Source: FanGraphs, Baseball-Reference.com

Yet, before Betts homered to give Boston a 3-1 lead in Game 5, he was hitting .200 in the postseason and was 4 for 21 in the World Series. Boston was so deep, top to bottom, that it didn’t even need its MVP to play like an MVP. J.D. Martinez, who would have contended for MVP himself if Betts and Mike Trout were not so historically dominant, had an .881 OPS in the World Series. Reliever Joe Kelly appeared in every game of the series, refusing to yield a single run in six important innings. Much-maligned starter David Price turned around a disastrous beginning to his postseason with four straight rock-solid outings,3 earning his second victory of the World Series with a win in Game 5.

And none of those guys were even named series MVP! That nod went to journeyman hitter Steve Pearce, who didn’t join the Red Sox until a June 28 trade brought him over from the Toronto Blue Jays.

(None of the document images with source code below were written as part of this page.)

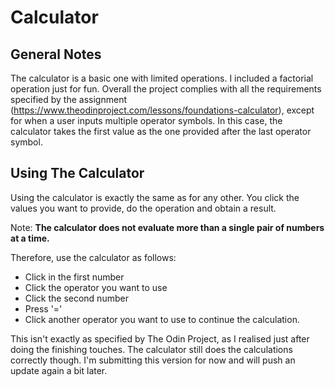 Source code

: # Calculator

## General Notes
The calculator is a basic one with limited operations. I included a factorial operation just for fun. Overall the project complies with all the requirements specified by the assignment (https://www.theodinproject.com/lessons/foundations-calculator), except for when a user inputs multiple operator symbols. In this case, the calculator takes the first value as the one provided after the last operator symbol. 

## Using The Calculator
Using the calculator is exactly the same as for any other. You click the values you want to provide, do the operation and obtain a result. 

Note: **The calculator does not evaluate more than a single pair of numbers at a time.**

Therefore, use the calculator as follows:
- Click in the first number
- Click the operator you want to use
- Click the second number
- Press '='
- Click another operator you want to use to continue the calculation. 

This isn't exactly as specified by The Odin Project, as I realised just after doing the finishing touches. The calculator still does the calculations correctly though. I'm submitting this version for now and will push an update again a bit later.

After murdering the Yankees in both the regular season and the playoffs, Pearce took home World Series MVP honors with a 1.667 OPS and three homers against the Dodgers. Even in a universe where Edgar Renteria and Pat Borders have won that award, Pearce might be the single most random player ever to emerge as World Series MVP, in terms of just how little he’d done in his career before shining on the game’s biggest stage:4


None of that matters now, though. Pearce and the rest of the 2018 Red Sox are champions, and they can take their rightful place among the best World Series winners in history. As my ESPN colleague Bradford Doolittle wrote last week, Boston’s performance in 2019 and beyond will help further tell us where this group belongs in the context of all-time great team runs. But in terms of one-year performances only, this Red Sox season stands right up to the best the game has had to offer.